But we only see complex life in a narrower range of much milder conditions. I bet there's lots of space microbes but I agree with the parent to this comment that complex, intelligent life is probably pretty rare.
Milder conditions relative to our environment? this is subjective, where do you see complex life and how do you know that complex life requires "milder" conditions or that is rare if we only have ourselves as an example that happen to live in such an environment?
What stops bacteria that live in harsh environments to evolve even if probably slower? harsh meaning hard/impossible for ourselves or for life as we know on earth.
> That would mean there were 10 quadrillion, or 10 million billion intelligent civilizations in the observable universe.
>Our sun is relatively young in the lifespan of the universe. There are far older stars with far older Earth-like planets, which should in theory mean civilizations far more advanced than our own.
I think intelligent life is pretty special/rare, given the evidence.
What evidence? we don't have enough data to draw conclusions on this matter, we barely sent a very limited robot on mars and some probes in the solar system, the universe is huge.
We can't initiate contact because of primitive technology, we barely made it to the moon with huge costs.
Why aren't advanced civilizations that can reach us contact us? we don't know, there are many theories
Exactly, believing in God has about the same scientific support.

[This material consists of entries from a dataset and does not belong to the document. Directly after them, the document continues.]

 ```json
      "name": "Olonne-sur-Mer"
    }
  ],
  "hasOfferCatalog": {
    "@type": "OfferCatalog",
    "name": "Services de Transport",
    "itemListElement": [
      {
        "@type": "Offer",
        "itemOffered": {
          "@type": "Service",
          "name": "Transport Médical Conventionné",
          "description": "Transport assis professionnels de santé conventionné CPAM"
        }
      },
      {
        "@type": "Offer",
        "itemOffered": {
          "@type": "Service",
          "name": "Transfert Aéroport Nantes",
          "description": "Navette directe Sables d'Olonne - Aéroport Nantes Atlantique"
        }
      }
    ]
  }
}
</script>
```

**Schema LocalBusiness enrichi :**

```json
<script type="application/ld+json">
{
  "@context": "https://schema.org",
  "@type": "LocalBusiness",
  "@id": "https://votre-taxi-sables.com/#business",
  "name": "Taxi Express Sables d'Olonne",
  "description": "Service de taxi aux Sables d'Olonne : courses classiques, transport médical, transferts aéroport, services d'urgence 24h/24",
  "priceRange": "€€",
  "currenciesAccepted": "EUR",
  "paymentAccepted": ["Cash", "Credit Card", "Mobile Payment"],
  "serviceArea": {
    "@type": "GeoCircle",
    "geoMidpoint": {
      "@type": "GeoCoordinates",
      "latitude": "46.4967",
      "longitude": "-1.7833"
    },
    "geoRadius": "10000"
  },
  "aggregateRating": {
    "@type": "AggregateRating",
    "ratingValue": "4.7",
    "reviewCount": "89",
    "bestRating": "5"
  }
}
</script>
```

I wonder how many people don't believe in God but do believe there is advanced, intelligent life that choose not to contact us and how they reconcile that set of beliefs.
I think it's quite the opposite, believing we are alone in the universe just because we don't have the capability to explore and detect life for me it looks the same as the belief people had a few hundred years ago that the sun orbits around the earth and we are the center of the universe.